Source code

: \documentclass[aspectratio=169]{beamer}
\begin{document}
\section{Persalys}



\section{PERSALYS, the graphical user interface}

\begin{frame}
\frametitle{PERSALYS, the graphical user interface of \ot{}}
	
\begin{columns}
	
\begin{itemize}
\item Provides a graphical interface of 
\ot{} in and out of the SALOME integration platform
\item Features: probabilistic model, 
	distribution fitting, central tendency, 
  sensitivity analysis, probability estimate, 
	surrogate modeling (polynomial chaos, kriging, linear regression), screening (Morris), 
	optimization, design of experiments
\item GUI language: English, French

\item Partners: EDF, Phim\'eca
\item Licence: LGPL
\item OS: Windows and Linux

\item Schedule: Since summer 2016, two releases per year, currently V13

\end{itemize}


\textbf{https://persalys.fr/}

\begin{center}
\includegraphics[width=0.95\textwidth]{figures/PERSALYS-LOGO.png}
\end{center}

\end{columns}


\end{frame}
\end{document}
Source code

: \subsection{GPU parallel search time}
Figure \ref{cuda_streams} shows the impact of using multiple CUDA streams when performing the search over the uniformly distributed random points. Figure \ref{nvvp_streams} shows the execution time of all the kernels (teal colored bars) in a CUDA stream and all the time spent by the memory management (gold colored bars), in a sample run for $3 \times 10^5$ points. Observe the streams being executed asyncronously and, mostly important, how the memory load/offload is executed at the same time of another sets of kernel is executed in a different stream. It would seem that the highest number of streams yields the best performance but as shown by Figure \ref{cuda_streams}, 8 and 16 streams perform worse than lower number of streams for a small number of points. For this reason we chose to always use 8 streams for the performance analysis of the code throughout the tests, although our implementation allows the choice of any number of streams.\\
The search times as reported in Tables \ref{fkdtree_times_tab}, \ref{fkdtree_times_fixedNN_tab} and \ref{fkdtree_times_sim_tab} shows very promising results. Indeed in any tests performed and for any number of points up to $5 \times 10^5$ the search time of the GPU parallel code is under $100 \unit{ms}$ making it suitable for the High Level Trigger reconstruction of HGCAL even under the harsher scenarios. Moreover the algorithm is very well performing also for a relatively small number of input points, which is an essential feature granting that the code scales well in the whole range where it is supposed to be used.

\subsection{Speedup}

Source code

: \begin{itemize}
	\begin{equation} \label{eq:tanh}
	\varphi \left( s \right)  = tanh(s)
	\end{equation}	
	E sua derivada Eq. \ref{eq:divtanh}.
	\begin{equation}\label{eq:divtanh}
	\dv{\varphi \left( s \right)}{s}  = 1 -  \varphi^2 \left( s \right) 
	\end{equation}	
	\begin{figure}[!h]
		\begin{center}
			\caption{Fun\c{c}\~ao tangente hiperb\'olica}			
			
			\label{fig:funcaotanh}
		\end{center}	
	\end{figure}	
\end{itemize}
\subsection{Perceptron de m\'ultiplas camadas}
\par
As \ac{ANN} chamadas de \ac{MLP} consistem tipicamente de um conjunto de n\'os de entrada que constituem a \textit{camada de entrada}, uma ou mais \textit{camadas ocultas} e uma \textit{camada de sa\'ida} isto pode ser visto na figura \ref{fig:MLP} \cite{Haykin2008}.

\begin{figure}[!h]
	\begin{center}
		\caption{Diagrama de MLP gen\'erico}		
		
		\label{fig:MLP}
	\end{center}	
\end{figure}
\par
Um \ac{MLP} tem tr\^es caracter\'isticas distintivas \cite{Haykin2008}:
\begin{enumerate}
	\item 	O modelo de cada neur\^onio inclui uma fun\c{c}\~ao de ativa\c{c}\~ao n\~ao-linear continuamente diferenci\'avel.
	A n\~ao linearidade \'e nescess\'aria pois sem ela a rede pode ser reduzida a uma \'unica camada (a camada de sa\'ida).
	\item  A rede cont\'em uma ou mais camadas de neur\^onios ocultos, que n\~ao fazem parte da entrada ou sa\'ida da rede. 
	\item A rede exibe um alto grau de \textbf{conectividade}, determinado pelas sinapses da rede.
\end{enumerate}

● **Task**: All of the material is to be given again exactly.

● **Task response**:
Source code

: \documentclass[aspectratio=169]{beamer}
\begin{document}
\section{Persalys}



\section{PERSALYS, the graphical user interface}

\begin{frame}
\frametitle{PERSALYS, the graphical user interface of \ot{}}
	
\begin{columns}
	
\begin{itemize}
\item Provides a graphical interface of 
\ot{} in and out of the SALOME integration platform
\item Features: probabilistic model, 
	distribution fitting, central tendency, 
  sensitivity analysis, probability estimate, 
	surrogate modeling (polynomial chaos, kriging, linear regression), screening (Morris), 
	optimization, design of experiments
\item GUI language: English, French

\item Partners: EDF, Phim\'eca
\item Licence: LGPL
\item OS: Windows and Linux

\item Schedule: Since summer 2016, two releases per year, currently V13

\end{itemize}


\textbf{https://persalys.fr/}

\begin{center}
\includegraphics[width=0.95\textwidth]{figures/PERSALYS-LOGO.png}
\end{center}

\end{columns}


\end{frame}
\end{document}
Source code

: \subsection{GPU parallel search time}
Figure \ref{cuda_streams} shows the impact of using multiple CUDA streams when performing the search over the uniformly distributed random points. Figure \ref{nvvp_streams} shows the execution time of all the kernels (teal colored bars) in a CUDA stream and all the time spent by the memory management (gold colored bars), in a sample run for $3 \times 10^5$ points. Observe the streams being executed asyncronously and, mostly important, how the memory load/offload is executed at the same time of another sets of kernel is executed in a different stream. It would seem that the highest number of streams yields the best performance but as shown by Figure \ref{cuda_streams}, 8 and 16 streams perform worse than lower number of streams for a small number of points. For this reason we chose to always use 8 streams for the performance analysis of the code throughout the tests, although our implementation allows the choice of any number of streams.\\
The search times as reported in Tables \ref{fkdtree_times_tab}, \ref{fkdtree_times_fixedNN_tab} and \ref{fkdtree_times_sim_tab} shows very promising results. Indeed in any tests performed and for any number of points up to $5 \times 10^5$ the search time of the GPU parallel code is under $100 \unit{ms}$ making it suitable for the High Level Trigger reconstruction of HGCAL even under the harsher scenarios. Moreover the algorithm is very well performing also for a relatively small number of input points, which is an essential feature granting that the code scales well in the whole range where it is supposed to be used.

\subsection{Speedup}

Source code

: \begin{itemize}
	\begin{equation} \label{eq:tanh}
	\varphi \left( s \right)  = tanh(s)
	\end{equation}	
	E sua derivada Eq. \ref{eq:divtanh}.
	\begin{equation}\label{eq:divtanh}
	\dv{\varphi \left( s \right)}{s}  = 1 -  \varphi^2 \left( s \right) 
	\end{equation}	
	\begin{figure}[!h]
		\begin{center}
			\caption{Fun\c{c}\~ao tangente hiperb\'olica}			
			
			\label{fig:funcaotanh}
		\end{center}	
	\end{figure}	
\end{itemize}
\subsection{Perceptron de m\'ultiplas camadas}
\par
As \ac{ANN} chamadas de \ac{MLP} consistem tipicamente de um conjunto de n\'os de entrada que constituem a \textit{camada de entrada}, uma ou mais \textit{camadas ocultas} e uma \textit{camada de sa\'ida} isto pode ser visto na figura \ref{fig:MLP} \cite{Haykin2008}.

\begin{figure}[!h]
	\begin{center}
		\caption{Diagrama de MLP gen\'erico}		
		
		\label{fig:MLP}
	\end{center}	
\end{figure}
\par
Um \ac{MLP} tem tr\^es caracter\'isticas distintivas \cite{Haykin2008}:
\begin{enumerate}
	\item 	O modelo de cada neur\^onio inclui uma fun\c{c}\~ao de ativa\c{c}\~ao n\~ao-linear continuamente diferenci\'avel.
	A n\~ao linearidade \'e nescess\'aria pois sem ela a rede pode ser reduzida a uma \'unica camada (a camada de sa\'ida).
	\item  A rede cont\'em uma ou mais camadas de neur\^onios ocultos, que n\~ao fazem parte da entrada ou sa\'ida da rede. 
	\item A rede exibe um alto grau de \textbf{conectividade}, determinado pelas sinapses da rede.
\end{enumerate}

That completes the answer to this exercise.